(Prompt): Among the lines below, count those containing the word "first". Give the number only.

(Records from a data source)
———

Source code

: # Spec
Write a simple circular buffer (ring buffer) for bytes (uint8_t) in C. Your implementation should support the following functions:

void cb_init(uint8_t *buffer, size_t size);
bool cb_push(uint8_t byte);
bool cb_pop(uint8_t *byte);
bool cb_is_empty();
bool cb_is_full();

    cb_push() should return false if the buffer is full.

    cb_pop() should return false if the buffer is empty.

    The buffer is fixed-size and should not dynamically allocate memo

———

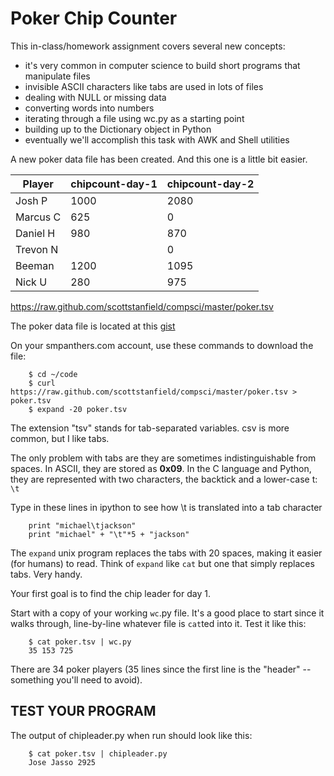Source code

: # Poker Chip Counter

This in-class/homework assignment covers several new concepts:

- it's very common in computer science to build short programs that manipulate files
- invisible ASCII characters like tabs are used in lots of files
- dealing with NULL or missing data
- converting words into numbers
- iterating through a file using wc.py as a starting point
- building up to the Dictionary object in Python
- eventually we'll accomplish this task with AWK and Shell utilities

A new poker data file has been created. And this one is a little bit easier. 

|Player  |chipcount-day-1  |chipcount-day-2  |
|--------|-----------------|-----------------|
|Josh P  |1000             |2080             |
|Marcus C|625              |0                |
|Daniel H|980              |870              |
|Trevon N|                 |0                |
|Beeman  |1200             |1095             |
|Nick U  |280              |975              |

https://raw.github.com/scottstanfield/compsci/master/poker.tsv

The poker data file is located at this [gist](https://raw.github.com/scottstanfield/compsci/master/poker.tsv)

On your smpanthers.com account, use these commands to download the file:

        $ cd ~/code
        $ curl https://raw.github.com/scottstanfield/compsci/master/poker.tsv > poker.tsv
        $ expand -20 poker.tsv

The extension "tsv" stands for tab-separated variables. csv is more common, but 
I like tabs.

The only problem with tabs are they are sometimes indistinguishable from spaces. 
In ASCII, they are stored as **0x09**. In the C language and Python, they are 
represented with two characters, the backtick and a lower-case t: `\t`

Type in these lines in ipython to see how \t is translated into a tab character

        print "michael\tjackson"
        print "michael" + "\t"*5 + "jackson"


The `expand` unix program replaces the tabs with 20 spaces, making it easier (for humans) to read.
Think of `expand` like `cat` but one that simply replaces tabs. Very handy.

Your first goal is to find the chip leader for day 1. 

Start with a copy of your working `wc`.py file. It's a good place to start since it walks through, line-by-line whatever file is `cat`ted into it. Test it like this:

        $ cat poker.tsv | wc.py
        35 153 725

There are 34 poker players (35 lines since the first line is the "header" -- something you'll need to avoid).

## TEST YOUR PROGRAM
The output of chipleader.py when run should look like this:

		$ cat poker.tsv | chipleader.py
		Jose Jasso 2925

———

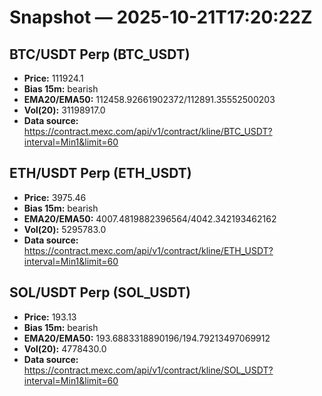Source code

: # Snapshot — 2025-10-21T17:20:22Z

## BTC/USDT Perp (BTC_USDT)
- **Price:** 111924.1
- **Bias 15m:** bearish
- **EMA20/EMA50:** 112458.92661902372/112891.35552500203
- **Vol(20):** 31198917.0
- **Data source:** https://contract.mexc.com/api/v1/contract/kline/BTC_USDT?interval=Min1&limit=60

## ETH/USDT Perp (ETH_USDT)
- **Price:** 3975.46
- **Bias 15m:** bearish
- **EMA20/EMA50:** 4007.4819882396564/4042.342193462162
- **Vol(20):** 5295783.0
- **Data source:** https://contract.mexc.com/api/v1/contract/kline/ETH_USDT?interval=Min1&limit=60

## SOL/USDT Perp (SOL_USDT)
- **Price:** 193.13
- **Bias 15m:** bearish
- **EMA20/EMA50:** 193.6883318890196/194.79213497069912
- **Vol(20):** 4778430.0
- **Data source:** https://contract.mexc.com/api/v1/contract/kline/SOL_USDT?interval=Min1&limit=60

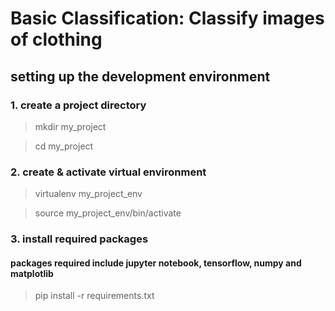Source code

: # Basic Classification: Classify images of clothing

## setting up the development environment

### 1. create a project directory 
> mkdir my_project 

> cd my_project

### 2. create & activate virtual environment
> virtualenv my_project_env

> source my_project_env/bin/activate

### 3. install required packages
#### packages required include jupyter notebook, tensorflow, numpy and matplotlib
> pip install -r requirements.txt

———

(Completed exercise): 2